Problem details | In this exercise, retype exactly the lines from the start of the entries through the line bearing "Alaskans of all", leaving every picture out.

Extracted data |
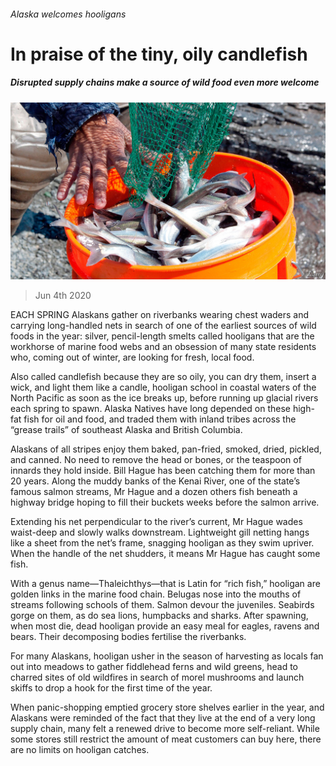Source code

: ###### Alaska welcomes hooligans

# In praise of the tiny, oily candlefish 

##### Disrupted supply chains make a source of wild food even more welcome 

![image](images/20200606_USP005_0.jpg) 

> Jun 4th 2020 

EACH SPRING Alaskans gather on riverbanks wearing chest waders and carrying long-handled nets in search of one of the earliest sources of wild foods in the year: silver, pencil-length smelts called hooligans that are the workhorse of marine food webs and an obsession of many state residents who, coming out of winter, are looking for fresh, local food.

Also called candlefish because they are so oily, you can dry them, insert a wick, and light them like a candle, hooligan school in coastal waters of the North Pacific as soon as the ice breaks up, before running up glacial rivers each spring to spawn. Alaska Natives have long depended on these high-fat fish for oil and food, and traded them with inland tribes across the “grease trails” of southeast Alaska and British Columbia.


Alaskans of all stripes enjoy them baked, pan-fried, smoked, dried, pickled, and canned. No need to remove the head or bones, or the teaspoon of innards they hold inside. Bill Hague has been catching them for more than 20 years. Along the muddy banks of the Kenai River, one of the state’s famous salmon streams, Mr Hague and a dozen others fish beneath a highway bridge hoping to fill their buckets weeks before the salmon arrive.

Extending his net perpendicular to the river’s current, Mr Hague wades waist-deep and slowly walks downstream. Lightweight gill netting hangs like a sheet from the net’s frame, snagging hooligan as they swim upriver. When the handle of the net shudders, it means Mr Hague has caught some fish.

With a genus name—Thaleichthys—that is Latin for “rich fish,” hooligan are golden links in the marine food chain. Belugas nose into the mouths of streams following schools of them. Salmon devour the juveniles. Seabirds gorge on them, as do sea lions, humpbacks and sharks. After spawning, when most die, dead hooligan provide an easy meal for eagles, ravens and bears. Their decomposing bodies fertilise the riverbanks.

For many Alaskans, hooligan usher in the season of harvesting as locals fan out into meadows to gather fiddlehead ferns and wild greens, head to charred sites of old wildfires in search of morel mushrooms and launch skiffs to drop a hook for the first time of the year.

When panic-shopping emptied grocery store shelves earlier in the year, and Alaskans were reminded of the fact that they live at the end of a very long supply chain, many felt a renewed drive to become more self-reliant. While some stores still restrict the amount of meat customers can buy here, there are no limits on hooligan catches.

Task response |
Source code

: ###### Alaska welcomes hooligans

# In praise of the tiny, oily candlefish 

##### Disrupted supply chains make a source of wild food even more welcome 

![image](images/20200606_USP005_0.jpg) 

> Jun 4th 2020 

EACH SPRING Alaskans gather on riverbanks wearing chest waders and carrying long-handled nets in search of one of the earliest sources of wild foods in the year: silver, pencil-length smelts called hooligans that are the workhorse of marine food webs and an obsession of many state residents who, coming out of winter, are looking for fresh, local food.

Also called candlefish because they are so oily, you can dry them, insert a wick, and light them like a candle, hooligan school in coastal waters of the North Pacific as soon as the ice breaks up, before running up glacial rivers each spring to spawn. Alaska Natives have long depended on these high-fat fish for oil and food, and traded them with inland tribes across the “grease trails” of southeast Alaska and British Columbia.


Alaskans of all stripes enjoy them baked, pan-fried, smoked, dried, pickled, and canned. No need to remove the head or bones, or the teaspoon of innards they hold inside. Bill Hague has been catching them for more than 20 years. Along the muddy banks of the Kenai River, one of the state’s famous salmon streams, Mr Hague and a dozen others fish beneath a highway bridge hoping to fill their buckets weeks before the salmon arrive.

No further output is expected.